Contrôles dans les trains
rideau
le train pendant l'occupation
Le train s'arrête dans la nuit. Les voyageurs ont froid. Une misérable ampoule, recouverte de peinture bleue, tire à peine de l'obscurité des visages fatigués.
La voix d'un haut-parleur, la voix que tout le monde attendait en silence, emplit la nuit : « Chaton, cinquante minutes d'arrêt. Le contrôle des voyageurs se fait dans les compartiments. Tous doivent rester à leur place, personne n'a le droit de descendre sur le quai... » .
Les voyageurs, complètement tirés de leur mauvais sommeil, allument une cigarette, vérifient instinctivement (le geste que l'on a à l'approche de toutes les frontières) le contenu de leur portefeuille, quelques-uns s'enferment dans les waters pour glisser derrière la cuvette un papier compromettant. Le wagon redevient silencieux. Sur le quai vide, des soldats allemands sont postés de loin en loin. Baisse-t-on les vitres bleues et rayées de coups de canif, on devine une petite gare sinistre noyée dans un brouillard blême. Fermez ! On crève de froid ici.
le train et la ligne de demarcation
Un pas approche. Rudement tirée, la porte laisse passage à un officier allemand.

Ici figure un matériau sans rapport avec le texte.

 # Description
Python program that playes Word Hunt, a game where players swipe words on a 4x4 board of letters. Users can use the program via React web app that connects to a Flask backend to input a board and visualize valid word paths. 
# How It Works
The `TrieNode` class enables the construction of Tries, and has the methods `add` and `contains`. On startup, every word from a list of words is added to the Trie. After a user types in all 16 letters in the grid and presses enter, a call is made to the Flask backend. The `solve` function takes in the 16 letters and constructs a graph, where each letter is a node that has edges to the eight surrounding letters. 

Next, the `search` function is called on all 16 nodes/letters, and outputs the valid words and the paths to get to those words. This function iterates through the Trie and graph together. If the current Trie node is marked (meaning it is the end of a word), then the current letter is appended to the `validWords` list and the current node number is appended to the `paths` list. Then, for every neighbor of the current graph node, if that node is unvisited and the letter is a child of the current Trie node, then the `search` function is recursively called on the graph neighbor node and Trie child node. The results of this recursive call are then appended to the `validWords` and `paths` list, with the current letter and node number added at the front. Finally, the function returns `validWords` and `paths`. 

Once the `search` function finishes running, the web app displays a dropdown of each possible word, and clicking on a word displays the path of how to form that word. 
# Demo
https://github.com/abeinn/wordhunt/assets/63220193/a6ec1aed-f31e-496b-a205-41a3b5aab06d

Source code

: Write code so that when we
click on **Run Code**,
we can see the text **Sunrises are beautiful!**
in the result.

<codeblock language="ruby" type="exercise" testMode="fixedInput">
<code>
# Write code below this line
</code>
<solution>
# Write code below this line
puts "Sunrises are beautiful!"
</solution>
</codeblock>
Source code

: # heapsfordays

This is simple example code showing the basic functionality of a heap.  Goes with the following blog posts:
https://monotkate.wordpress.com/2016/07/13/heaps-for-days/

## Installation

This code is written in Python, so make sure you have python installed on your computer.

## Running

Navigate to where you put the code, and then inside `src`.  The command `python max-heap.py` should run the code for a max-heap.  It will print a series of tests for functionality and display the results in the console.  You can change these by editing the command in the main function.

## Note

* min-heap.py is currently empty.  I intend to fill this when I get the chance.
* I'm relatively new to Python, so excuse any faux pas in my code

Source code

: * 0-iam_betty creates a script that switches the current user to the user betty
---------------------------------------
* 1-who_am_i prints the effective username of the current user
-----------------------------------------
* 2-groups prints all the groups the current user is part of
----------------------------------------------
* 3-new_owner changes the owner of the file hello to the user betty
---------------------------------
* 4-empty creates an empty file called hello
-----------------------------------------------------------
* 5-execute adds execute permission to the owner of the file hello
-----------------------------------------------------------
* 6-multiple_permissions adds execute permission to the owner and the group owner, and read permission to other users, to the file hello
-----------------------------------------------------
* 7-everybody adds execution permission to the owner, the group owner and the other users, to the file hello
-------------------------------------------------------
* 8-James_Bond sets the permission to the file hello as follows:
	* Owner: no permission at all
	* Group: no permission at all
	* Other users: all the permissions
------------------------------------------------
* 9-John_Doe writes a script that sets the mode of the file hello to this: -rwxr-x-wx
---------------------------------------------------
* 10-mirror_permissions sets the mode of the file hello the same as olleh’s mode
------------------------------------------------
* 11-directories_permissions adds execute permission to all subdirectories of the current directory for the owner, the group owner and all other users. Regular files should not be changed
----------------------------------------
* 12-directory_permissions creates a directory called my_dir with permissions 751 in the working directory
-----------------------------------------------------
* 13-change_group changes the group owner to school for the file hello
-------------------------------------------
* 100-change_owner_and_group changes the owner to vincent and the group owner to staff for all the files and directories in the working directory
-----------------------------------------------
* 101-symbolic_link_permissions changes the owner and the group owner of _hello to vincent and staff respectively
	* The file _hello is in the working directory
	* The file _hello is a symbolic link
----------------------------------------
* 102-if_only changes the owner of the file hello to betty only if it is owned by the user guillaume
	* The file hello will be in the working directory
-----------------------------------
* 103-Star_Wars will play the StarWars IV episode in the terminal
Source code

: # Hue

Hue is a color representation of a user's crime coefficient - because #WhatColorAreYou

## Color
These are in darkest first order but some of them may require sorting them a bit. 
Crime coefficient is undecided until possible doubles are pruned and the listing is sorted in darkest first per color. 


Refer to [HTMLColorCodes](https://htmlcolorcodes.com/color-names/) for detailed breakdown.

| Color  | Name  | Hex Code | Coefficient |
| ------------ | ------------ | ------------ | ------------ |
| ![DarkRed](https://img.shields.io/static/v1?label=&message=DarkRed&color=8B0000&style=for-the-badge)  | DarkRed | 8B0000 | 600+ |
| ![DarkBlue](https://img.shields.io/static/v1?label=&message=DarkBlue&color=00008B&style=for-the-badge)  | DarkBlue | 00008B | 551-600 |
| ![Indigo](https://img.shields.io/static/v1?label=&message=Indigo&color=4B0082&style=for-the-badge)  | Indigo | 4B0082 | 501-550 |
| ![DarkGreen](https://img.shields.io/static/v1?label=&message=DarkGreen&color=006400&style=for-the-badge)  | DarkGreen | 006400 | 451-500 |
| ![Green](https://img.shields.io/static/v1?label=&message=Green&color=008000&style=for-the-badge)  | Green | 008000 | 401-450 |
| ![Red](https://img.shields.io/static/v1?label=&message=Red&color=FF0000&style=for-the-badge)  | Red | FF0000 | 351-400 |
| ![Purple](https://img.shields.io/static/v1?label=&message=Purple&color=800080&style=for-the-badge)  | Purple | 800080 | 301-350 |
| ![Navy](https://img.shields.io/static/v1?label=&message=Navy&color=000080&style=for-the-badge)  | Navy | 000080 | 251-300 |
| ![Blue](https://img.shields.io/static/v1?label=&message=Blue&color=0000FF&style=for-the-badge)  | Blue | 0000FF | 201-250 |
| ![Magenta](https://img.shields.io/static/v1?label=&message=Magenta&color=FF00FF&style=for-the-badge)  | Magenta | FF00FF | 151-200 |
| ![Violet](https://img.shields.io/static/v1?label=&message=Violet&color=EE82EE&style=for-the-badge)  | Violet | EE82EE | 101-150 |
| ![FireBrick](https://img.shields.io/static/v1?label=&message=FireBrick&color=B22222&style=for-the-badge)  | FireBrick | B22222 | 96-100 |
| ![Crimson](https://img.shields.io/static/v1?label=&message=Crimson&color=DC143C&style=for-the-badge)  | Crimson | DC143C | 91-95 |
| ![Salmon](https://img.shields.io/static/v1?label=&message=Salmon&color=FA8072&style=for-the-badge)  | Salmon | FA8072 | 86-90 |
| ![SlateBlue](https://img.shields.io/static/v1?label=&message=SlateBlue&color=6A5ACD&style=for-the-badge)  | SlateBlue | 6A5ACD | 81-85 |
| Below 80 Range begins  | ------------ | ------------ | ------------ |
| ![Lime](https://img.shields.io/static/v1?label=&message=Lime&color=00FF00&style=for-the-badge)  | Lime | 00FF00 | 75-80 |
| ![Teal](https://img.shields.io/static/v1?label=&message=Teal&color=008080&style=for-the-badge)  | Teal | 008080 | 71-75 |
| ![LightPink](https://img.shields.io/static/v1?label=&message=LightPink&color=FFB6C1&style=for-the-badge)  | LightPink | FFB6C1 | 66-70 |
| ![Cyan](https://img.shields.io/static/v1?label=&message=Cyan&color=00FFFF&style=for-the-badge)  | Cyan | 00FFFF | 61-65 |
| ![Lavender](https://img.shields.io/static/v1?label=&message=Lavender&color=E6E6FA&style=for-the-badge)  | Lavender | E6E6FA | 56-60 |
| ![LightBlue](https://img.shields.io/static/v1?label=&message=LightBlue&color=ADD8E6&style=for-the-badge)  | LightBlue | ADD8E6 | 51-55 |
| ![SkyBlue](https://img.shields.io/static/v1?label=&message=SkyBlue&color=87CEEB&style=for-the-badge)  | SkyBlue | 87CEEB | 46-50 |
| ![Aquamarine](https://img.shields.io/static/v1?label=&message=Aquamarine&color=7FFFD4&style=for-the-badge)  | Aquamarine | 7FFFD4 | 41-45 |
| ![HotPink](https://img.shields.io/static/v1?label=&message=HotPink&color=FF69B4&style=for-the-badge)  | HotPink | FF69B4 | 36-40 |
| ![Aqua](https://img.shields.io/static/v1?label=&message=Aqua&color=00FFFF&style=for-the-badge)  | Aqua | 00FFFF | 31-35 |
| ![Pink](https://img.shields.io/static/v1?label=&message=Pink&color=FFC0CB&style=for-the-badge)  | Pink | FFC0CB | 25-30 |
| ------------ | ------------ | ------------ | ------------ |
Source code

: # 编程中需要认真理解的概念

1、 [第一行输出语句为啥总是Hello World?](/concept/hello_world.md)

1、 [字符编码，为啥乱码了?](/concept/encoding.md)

Il éclaire le compartiment :
Préparez les cartes d'identité et ausweis de passage.
Ceux qui sont habitués font les gestes nécessaires. Ils présentent leurs papiers au second officier qui ne tarde guère. Ils ont le geste négligent et l'air de penser à autre chose. Mais ceux qui passent cette frontière pour la première fois ne peuvent s'empêcher de trembler un peu. Ils sont toujours en faute. Qui n'est pas en faute en ces temps tragiques ? L'officier salue et s'en va.
Surgit un troisième Allemand. Qu'avez-vous à déclarer ? Avez-vous des papiers d'affaires ? des lettres ? des devises étrangères ?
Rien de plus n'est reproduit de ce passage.